March 16th, 2017 by Hiromi Ogino, Sonoko Ishino, Daisuke Kohda, Yoshizumi Ishino

RecJ/cell division cycle 45 (Cdc45) proteins are widely conserved in the three domains of life, i.e., in Bacteria, Eukarya and Archaea. Bacterial RecJ is a 5′ 3′ exonuclease and functions in DNA repair pathways, while using its 5′ 3′ exonuclease activity. Eukaryotic Cdc45 has no identified enzymatic activity, but participates in the CMG complex so named because it is composed of Cdc45, minichromosome maintenance protein complex (MCM) proteins 2-7, and GINS complex proteins (Sld5, Psf11 to 3). Eukaryotic Cdc45 and bacterial/archaeal RecJ share similar amino acid sequences and are considered functional counterparts. In Archaea, a RecJ homolog in Thermococcus kodakarensis was shown to associate with GINS and accelerate its nuclease activity and was therefore designated GAN (GINS-associated nuclease); however, to date, no archaeal RecJ MCM GINS complex has been isolated.

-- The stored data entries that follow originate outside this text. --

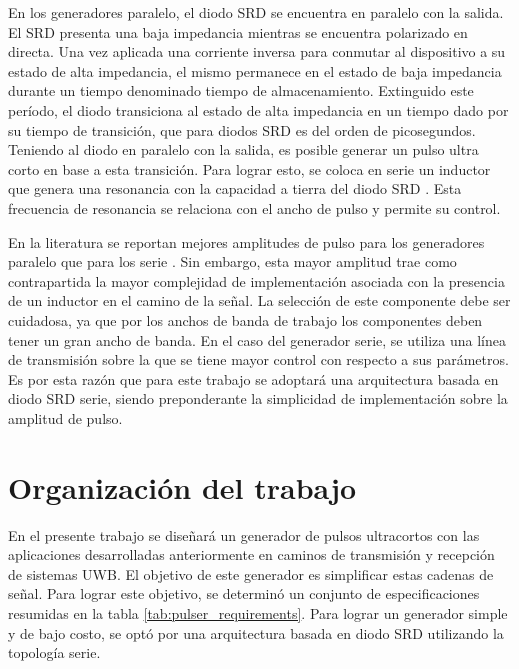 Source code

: En los generadores paralelo, el diodo SRD se encuentra en paralelo con la
salida. El SRD presenta una baja impedancia mientras se encuentra polarizado en
directa. Una vez aplicada una corriente inversa para conmutar al dispositivo a
su estado de alta impedancia, el mismo permanece en el estado de baja impedancia
durante un tiempo denominado tiempo de almacenamiento. Extinguido este período,
el diodo transiciona al estado de alta impedancia en un tiempo dado por su
tiempo de transición, que para diodos SRD es del orden de picosegundos. Teniendo
al diodo en paralelo con la salida, es posible generar un pulso ultra corto en
base a esta transición. Para lograr esto, se coloca en serie un inductor que
genera una resonancia con la capacidad a tierra del diodo SRD \cite{Hall1966}.
Esta frecuencia de resonancia se relaciona con el ancho de pulso y permite su
control.

En la literatura se reportan mejores amplitudes de pulso para los generadores
paralelo que para los serie \cite{han2005}. Sin embargo, esta mayor amplitud
trae como contrapartida la mayor complejidad de implementación asociada con la
presencia de un inductor en el camino de la señal. La selección de este
componente debe ser cuidadosa, ya que por los anchos de banda de trabajo los
componentes deben tener un gran ancho de banda. En el caso del generador serie,
se utiliza una línea de transmisión sobre la que se tiene mayor control con
respecto a sus parámetros. Es por esta razón que para este trabajo se adoptará
una arquitectura basada en diodo SRD serie, siendo preponderante la simplicidad
de implementación sobre la amplitud de pulso.


\section{Organización del trabajo}

En el presente trabajo se diseñará un generador de pulsos ultracortos con
las aplicaciones desarrolladas anteriormente en caminos de transmisión y
recepción de sistemas UWB. El objetivo de este generador es simplificar estas
cadenas de señal. Para lograr este objetivo, se determinó un conjunto de
especificaciones resumidas en la tabla \ref{tab:pulser_requirements}. Para
lograr un generador simple y de bajo costo, se optó por una arquitectura basada
en diodo SRD utilizando la topología serie.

The thermophilic archaeon Thermoplasma acidophilum has two RecJ like proteins, designated TaRecJ1 and TaRecJ2. TaRecJ1 exhibited DNA-specific 5′ 3′exonuclease activity, while TaRecJ2 had 3′ 5′ exonuclease activity and preferred RNA over DNA. TaRecJ2, but not TaRecJ1, formed a stable complex with TaGINS in a 2:1 molar ratio. Furthermore, the TaRecJ2-TaGINS complex stimulated activity of TaMCM helicase in vitro, and the TaRecJ2-TaMCM-TaGINS complex was also observed in vivo. However, TaRecJ2 did not interact with TaMCM directly and was not required for the helicase activation in vitro. These findings suggest that the function of archaeal RecJ in DNA replication evolved divergently from Cdc45 despite conservation of the CMG-like complex formation between Archaea and Eukarya.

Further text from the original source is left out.